Marlene ate her hoagie, like she ate every sandwich, molecule by molecule. She'd pick it up, take a little bite, put the sandwich down, chew thoroughly and then pick the sandwich up again for round two, ad infinitum. It could take her a solid 60 minute hour to eat a PB & J. It had initially fascinated May, but she'd been self-conscious about it. When he noticed she'd taken to eating with one hand always holding a napkin in front of her face, May had schooled himself in the fine art of looking elsewhere at meals during prime chew-times.

He studied his own sandwich patiently, and Marlene cut hers in half and then in half again. How she managed it with a plastic knife, May had no idea.

After a suitable luncheon interval, Marlene wrapped the remaining sections of her sandwich and said, "Saraswati's hot."

"She's something else, yeah." He expected, and received, the little vindicated/angry glare Marlene threw his way. Really, he'd learned only one thing from his army of exes: there is no right answer when it comes to commenting on women who were not your active duty girlfriend. But he'd learned that something noncommittal was better than no answer at all, as some girls would hound you monomaniacally, hoping you'd crack under the pressure and admit that you wanted to bang Female X in the most mindless animalian way.

Women, in his experience, always thought the worst thing you could say was the only true one.

"Her little brother's no slouch, either.
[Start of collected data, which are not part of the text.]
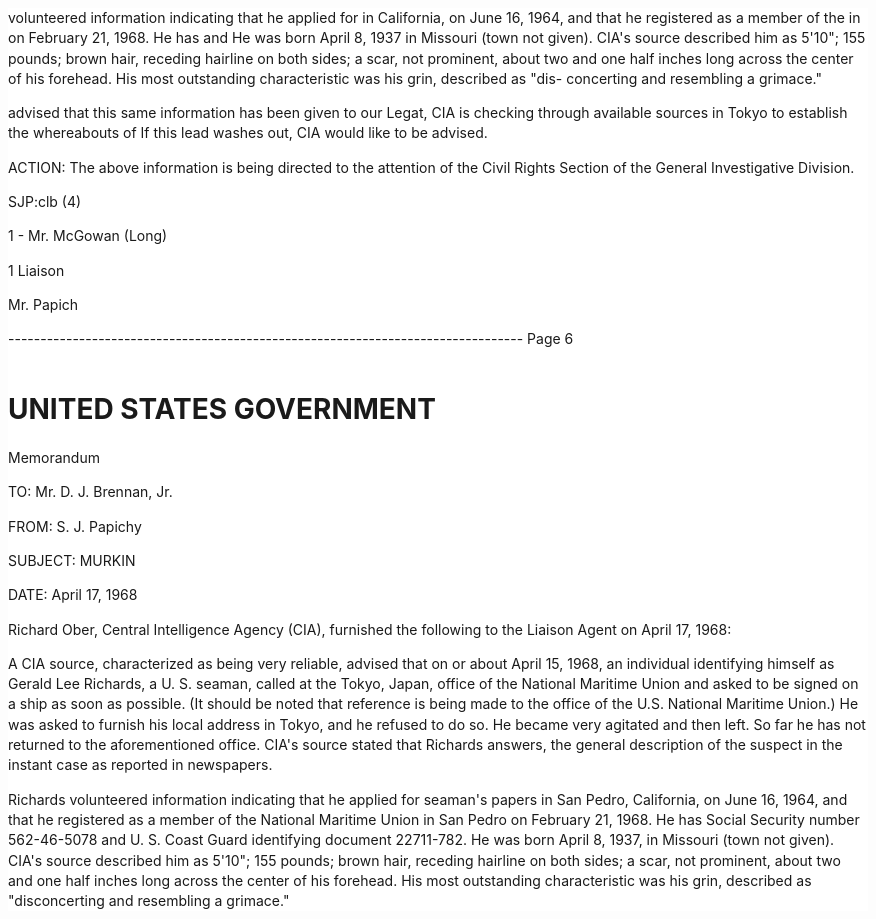 volunteered information indicating that
he applied for in California, on
June 16, 1964, and that he registered as a member of the
in on February 21, 1968.
He has and
He was born April 8,
1937 in Missouri (town not given). CIA's source described
him as 5'10"; 155 pounds; brown hair, receding hairline on
both sides; a scar, not prominent, about two and one half
inches long across the center of his forehead. His most
outstanding characteristic was his grin, described as "dis-
concerting and resembling a grimace."

advised that this same information has been
given to our Legat, CIA is checking through available
sources in Tokyo to establish the whereabouts of
If this lead washes out, CIA would like to be advised.

ACTION: The above information is being directed to the
attention of the Civil Rights Section of the
General Investigative Division.

SJP:clb (4)

1 - Mr. McGowan (Long)

1 Liaison

Mr. Papich


-------------------------------------------------------------------------------- Page 6

# UNITED STATES GOVERNMENT

Memorandum

TO: Mr. D. J. Brennan, Jr.

FROM: S. J. Papichy

SUBJECT: MURKIN

DATE: April 17, 1968

Richard Ober, Central Intelligence Agency (CIA), furnished the following to the Liaison Agent on April 17, 1968:

A CIA source, characterized as being very reliable, advised that on or about April 15, 1968, an individual identifying himself as Gerald Lee Richards, a U. S. seaman, called at the Tokyo, Japan, office of the National Maritime Union and asked to be signed on a ship as soon as possible. (It should be noted that reference is being made to the office of the U.S. National Maritime Union.) He was asked to furnish his local address in Tokyo, and he refused to do so. He became very agitated and then left. So far he has not returned to the aforementioned office. CIA's source stated that Richards answers, the general description of the suspect in the instant case as reported in newspapers.

Richards volunteered information indicating that he applied for seaman's papers in San Pedro, California, on June 16, 1964, and that he registered as a member of the National Maritime Union in San Pedro on February 21, 1968. He has Social Security number 562-46-5078 and U. S. Coast Guard identifying document 22711-782. He was born April 8, 1937, in Missouri (town not given). CIA's source described him as 5'10"; 155 pounds; brown hair, receding hairline on both sides; a scar, not prominent, about two and one half inches long across the center of his forehead. His most outstanding characteristic was his grin, described as "disconcerting and resembling a grimace."
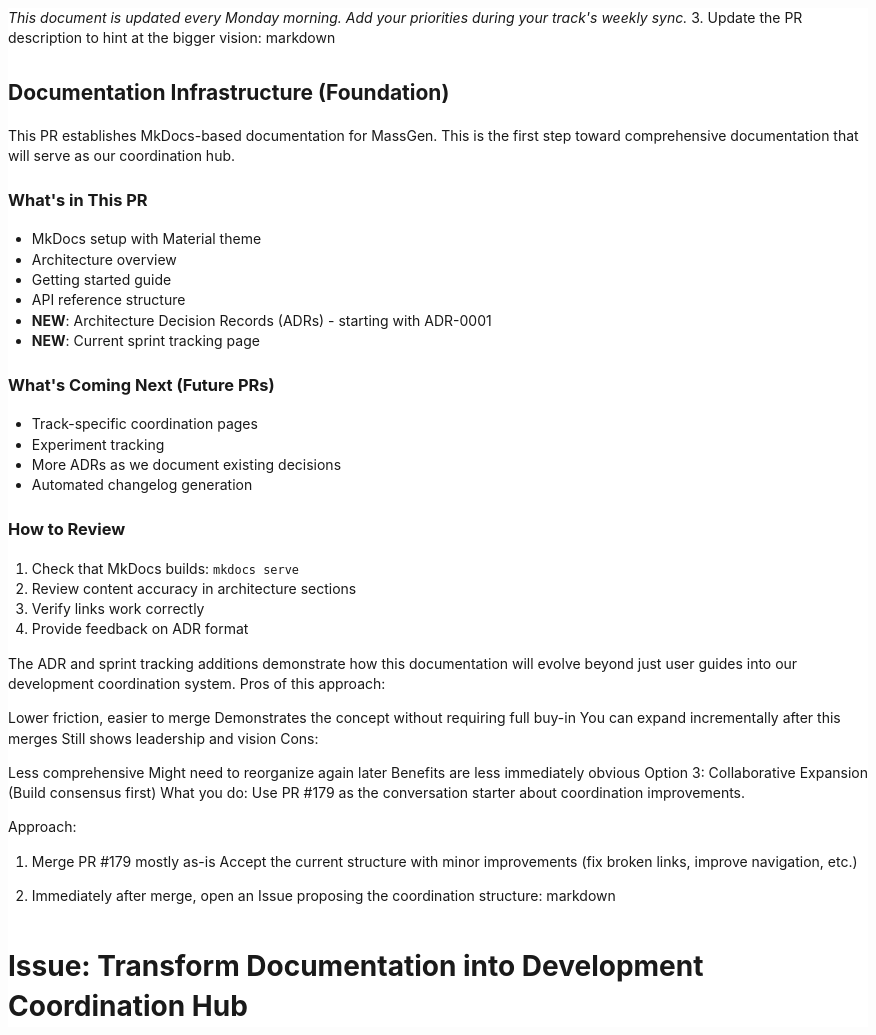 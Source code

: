 *This document is updated every Monday morning. Add your priorities during your track's weekly sync.*
3. Update the PR description to hint at the bigger vision:
markdown
## Documentation Infrastructure (Foundation)

This PR establishes MkDocs-based documentation for MassGen. This is the first step toward comprehensive documentation that will serve as our coordination hub.

### What's in This PR
- MkDocs setup with Material theme
- Architecture overview
- Getting started guide
- API reference structure
- **NEW**: Architecture Decision Records (ADRs) - starting with ADR-0001
- **NEW**: Current sprint tracking page

### What's Coming Next (Future PRs)
- Track-specific coordination pages
- Experiment tracking
- More ADRs as we document existing decisions
- Automated changelog generation

### How to Review
1. Check that MkDocs builds: `mkdocs serve`
2. Review content accuracy in architecture sections
3. Verify links work correctly
4. Provide feedback on ADR format

The ADR and sprint tracking additions demonstrate how this documentation will evolve beyond just user guides into our development coordination system.
Pros of this approach:

Lower friction, easier to merge
Demonstrates the concept without requiring full buy-in
You can expand incrementally after this merges
Still shows leadership and vision
Cons:

Less comprehensive
Might need to reorganize again later
Benefits are less immediately obvious
Option 3: Collaborative Expansion (Build consensus first)
What you do: Use PR #179 as the conversation starter about coordination improvements.

Approach:

1. Merge PR #179 mostly as-is
Accept the current structure with minor improvements (fix broken links, improve navigation, etc.)

2. Immediately after merge, open an Issue proposing the coordination structure:
markdown
# Issue: Transform Documentation into Development Coordination Hub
Too bad he's pocket sized."

"Omar? He's cool. And yeah, also short."

"We still on for dinner?"

"I don't know yet. I don't have his number; I just figured I'd drive up later after I deliver the papers." On Wednesday nights, May filled plastic newspaper boxes on every corner in the city for a local weekly called The Planet Vibe, carting the old editions back to the printer to be recycled. "You up to it? I get the feeling you don't much care for Saraswati."

"She's too good looking. It's just not fair. And you know she's a bitch. Big potential for catfighting if I get too cranky."
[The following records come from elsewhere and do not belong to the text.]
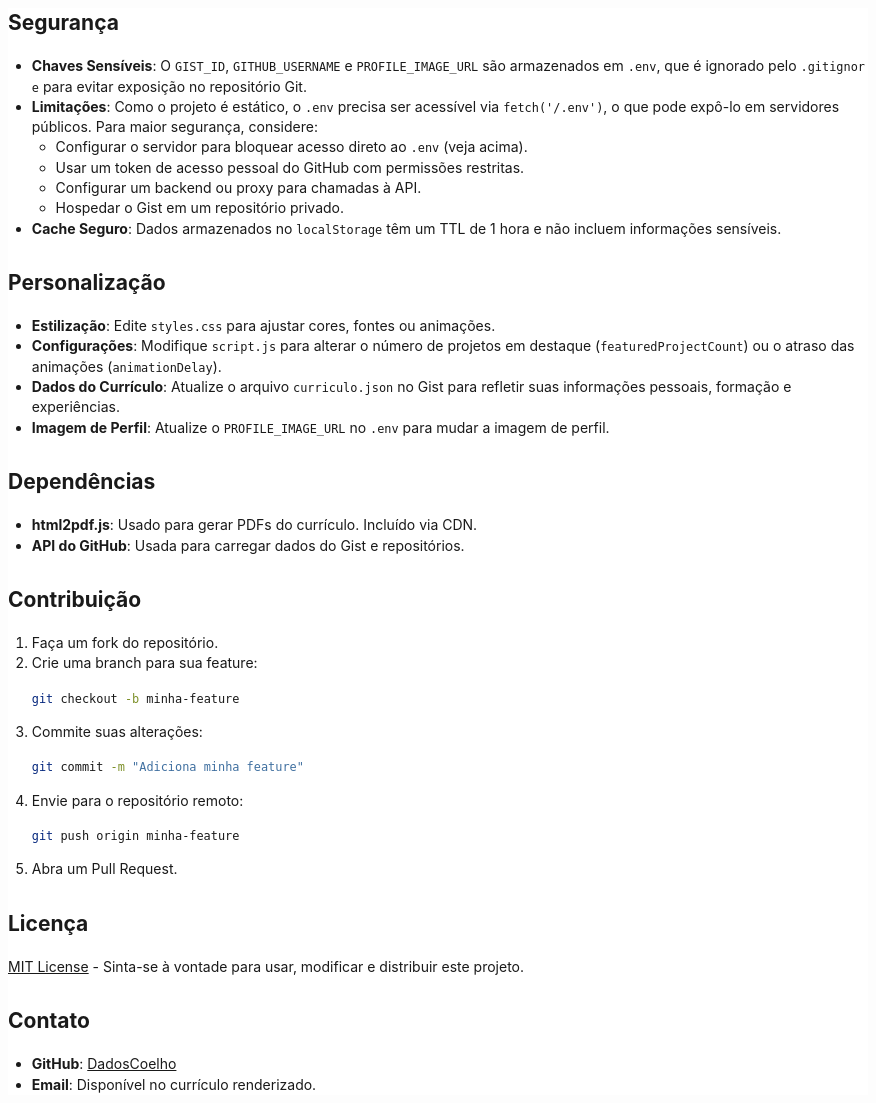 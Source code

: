## Segurança

- **Chaves Sensíveis**: O `GIST_ID`, `GITHUB_USERNAME` e `PROFILE_IMAGE_URL` são armazenados em `.env`, que é ignorado pelo `.gitignore` para evitar exposição no repositório Git.
- **Limitações**: Como o projeto é estático, o `.env` precisa ser acessível via `fetch('/.env')`, o que pode expô-lo em servidores públicos. Para maior segurança, considere:
  - Configurar o servidor para bloquear acesso direto ao `.env` (veja acima).
  - Usar um token de acesso pessoal do GitHub com permissões restritas.
  - Configurar um backend ou proxy para chamadas à API.
  - Hospedar o Gist em um repositório privado.
- **Cache Seguro**: Dados armazenados no `localStorage` têm um TTL de 1 hora e não incluem informações sensíveis.

## Personalização

- **Estilização**: Edite `styles.css` para ajustar cores, fontes ou animações.
- **Configurações**: Modifique `script.js` para alterar o número de projetos em destaque (`featuredProjectCount`) ou o atraso das animações (`animationDelay`).
- **Dados do Currículo**: Atualize o arquivo `curriculo.json` no Gist para refletir suas informações pessoais, formação e experiências.
- **Imagem de Perfil**: Atualize o `PROFILE_IMAGE_URL` no `.env` para mudar a imagem de perfil.

## Dependências

- **html2pdf.js**: Usado para gerar PDFs do currículo. Incluído via CDN.
- **API do GitHub**: Usada para carregar dados do Gist e repositórios.

## Contribuição

1. Faça um fork do repositório.
2. Crie uma branch para sua feature:
   ```bash
   git checkout -b minha-feature
   ```
3. Commite suas alterações:
   ```bash
   git commit -m "Adiciona minha feature"
   ```
4. Envie para o repositório remoto:
   ```bash
   git push origin minha-feature
   ```
5. Abra um Pull Request.

## Licença

[MIT License](LICENSE) - Sinta-se à vontade para usar, modificar e distribuir este projeto.

## Contato

- **GitHub**: [DadosCoelho](https://github.com/DadosCoelho)
- **Email**: Disponível no currículo renderizado. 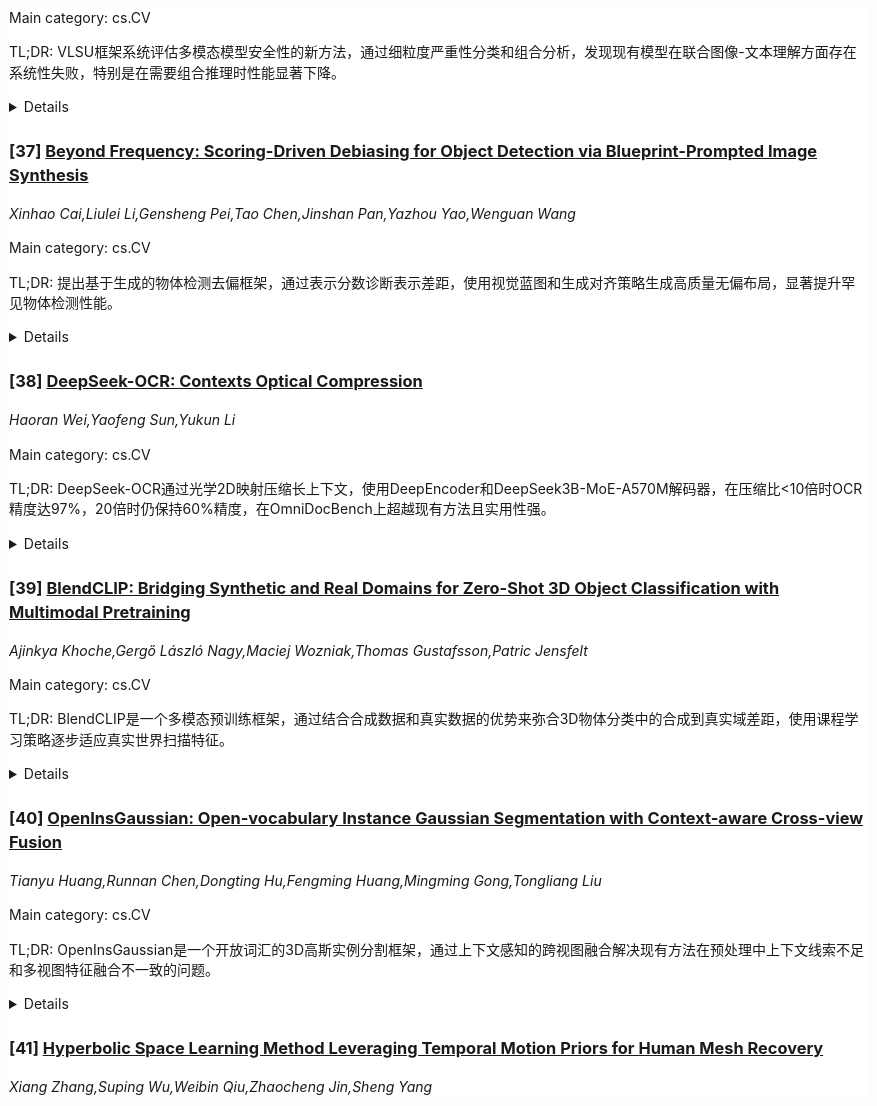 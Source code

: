 Main category: cs.CV

TL;DR: VLSU框架系统评估多模态模型安全性的新方法，通过细粒度严重性分类和组合分析，发现现有模型在联合图像-文本理解方面存在系统性失败，特别是在需要组合推理时性能显著下降。


<details><summary>Details</summary></details>


### [37] [Beyond Frequency: Scoring-Driven Debiasing for Object Detection via Blueprint-Prompted Image Synthesis](https://arxiv.org/abs/2510.18229)
*Xinhao Cai,Liulei Li,Gensheng Pei,Tao Chen,Jinshan Pan,Yazhou Yao,Wenguan Wang*

Main category: cs.CV

TL;DR: 提出基于生成的物体检测去偏框架，通过表示分数诊断表示差距，使用视觉蓝图和生成对齐策略生成高质量无偏布局，显著提升罕见物体检测性能。


<details><summary>Details</summary></details>


### [38] [DeepSeek-OCR: Contexts Optical Compression](https://arxiv.org/abs/2510.18234)
*Haoran Wei,Yaofeng Sun,Yukun Li*

Main category: cs.CV

TL;DR: DeepSeek-OCR通过光学2D映射压缩长上下文，使用DeepEncoder和DeepSeek3B-MoE-A570M解码器，在压缩比<10倍时OCR精度达97%，20倍时仍保持60%精度，在OmniDocBench上超越现有方法且实用性强。


<details><summary>Details</summary></details>


### [39] [BlendCLIP: Bridging Synthetic and Real Domains for Zero-Shot 3D Object Classification with Multimodal Pretraining](https://arxiv.org/abs/2510.18244)
*Ajinkya Khoche,Gergő László Nagy,Maciej Wozniak,Thomas Gustafsson,Patric Jensfelt*

Main category: cs.CV

TL;DR: BlendCLIP是一个多模态预训练框架，通过结合合成数据和真实数据的优势来弥合3D物体分类中的合成到真实域差距，使用课程学习策略逐步适应真实世界扫描特征。


<details><summary>Details</summary></details>


### [40] [OpenInsGaussian: Open-vocabulary Instance Gaussian Segmentation with Context-aware Cross-view Fusion](https://arxiv.org/abs/2510.18253)
*Tianyu Huang,Runnan Chen,Dongting Hu,Fengming Huang,Mingming Gong,Tongliang Liu*

Main category: cs.CV

TL;DR: OpenInsGaussian是一个开放词汇的3D高斯实例分割框架，通过上下文感知的跨视图融合解决现有方法在预处理中上下文线索不足和多视图特征融合不一致的问题。


<details><summary>Details</summary></details>


### [41] [Hyperbolic Space Learning Method Leveraging Temporal Motion Priors for Human Mesh Recovery](https://arxiv.org/abs/2510.18256)
*Xiang Zhang,Suping Wu,Weibin Qiu,Zhaocheng Jin,Sheng Yang*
May rested his cheek on his hand and lowered his lashes, feeling the carbo crash take him out at the knees.

"I kinda like Omar though. What did you think of him?"
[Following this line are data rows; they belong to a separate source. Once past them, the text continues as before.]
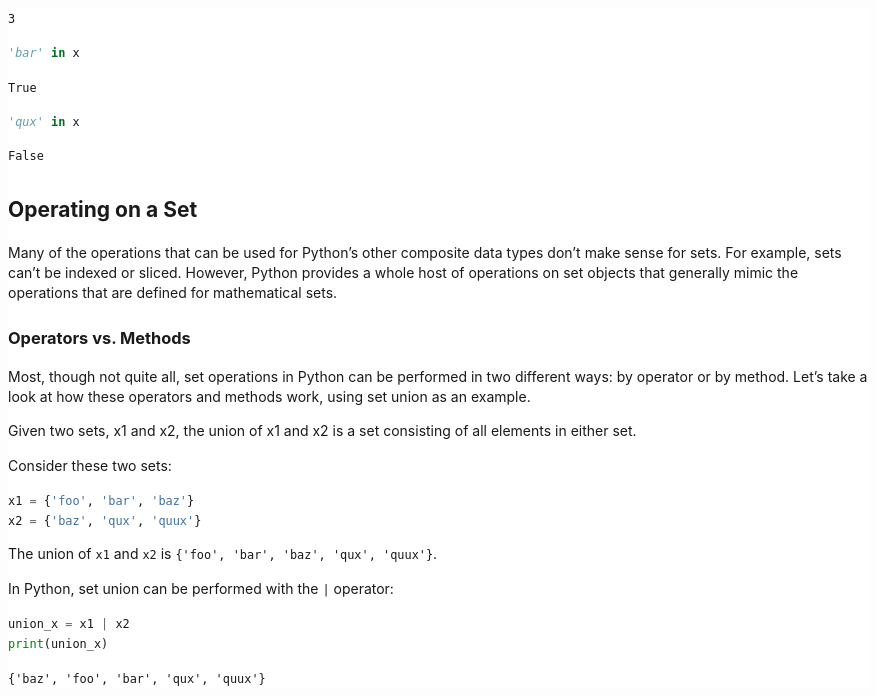 


    3




```python
'bar' in x
```




    True




```python
'qux' in x
```




    False



## Operating on a Set

Many of the operations that can be used for Python’s other composite data types don’t make sense for sets. For example, sets can’t be indexed or sliced. However, Python provides a whole host of operations on set objects that generally mimic the operations that are defined for mathematical sets.

### Operators vs. Methods
Most, though not quite all, set operations in Python can be performed in two different ways: by operator or by method. Let’s take a look at how these operators and methods work, using set union as an example.

Given two sets, x1 and x2, the union of x1 and x2 is a set consisting of all elements in either set.

Consider these two sets:


```python
x1 = {'foo', 'bar', 'baz'}
x2 = {'baz', 'qux', 'quux'}
```

The union of ```x1``` and ```x2``` is ```{'foo', 'bar', 'baz', 'qux', 'quux'}```.

In Python, set union can be performed with the ```|``` operator:


```python
union_x = x1 | x2
print(union_x)
```

    {'baz', 'foo', 'bar', 'qux', 'quux'}


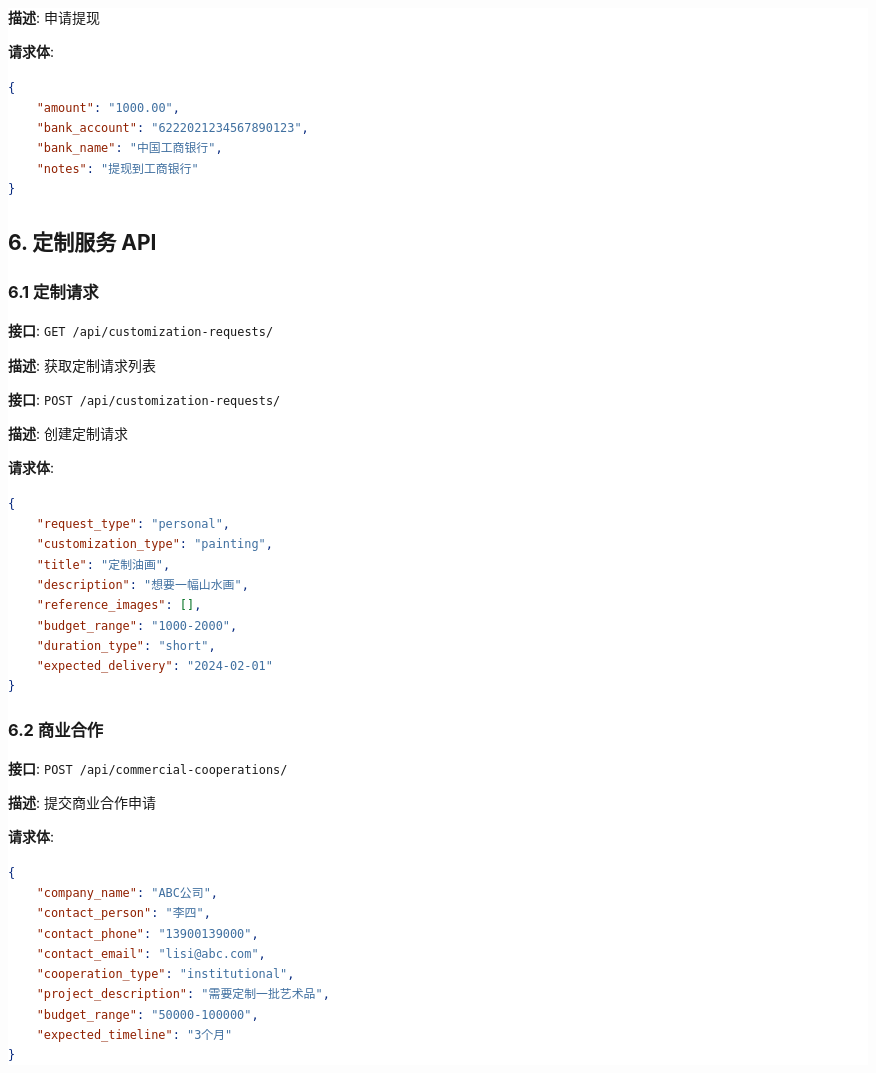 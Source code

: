**描述**: 申请提现

**请求体**:
```json
{
    "amount": "1000.00",
    "bank_account": "6222021234567890123",
    "bank_name": "中国工商银行",
    "notes": "提现到工商银行"
}
```

## 6. 定制服务 API

### 6.1 定制请求

**接口**: `GET /api/customization-requests/`

**描述**: 获取定制请求列表

**接口**: `POST /api/customization-requests/`

**描述**: 创建定制请求

**请求体**:
```json
{
    "request_type": "personal",
    "customization_type": "painting",
    "title": "定制油画",
    "description": "想要一幅山水画",
    "reference_images": [],
    "budget_range": "1000-2000",
    "duration_type": "short",
    "expected_delivery": "2024-02-01"
}
```

### 6.2 商业合作

**接口**: `POST /api/commercial-cooperations/`

**描述**: 提交商业合作申请

**请求体**:
```json
{
    "company_name": "ABC公司",
    "contact_person": "李四",
    "contact_phone": "13900139000",
    "contact_email": "lisi@abc.com",
    "cooperation_type": "institutional",
    "project_description": "需要定制一批艺术品",
    "budget_range": "50000-100000",
    "expected_timeline": "3个月"
}
```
"He's kind of..." She cast around for the right word. "Pointy, but it works for him. And he must have his clothes tailored or something. I mean, right off the airplane and he looked ready for the catwalks of Milan."

"Every girl's crazy 'bout a sharp dressed man." May winked at his girl. "I think you have a little crush on Mr. Patel."

Marlene grinned, licking her lower lip. A woman with a Louis Vitton handbag and Jackie-O sunglasses strode out of Kirby's behind them and then halted to rummage through her purse.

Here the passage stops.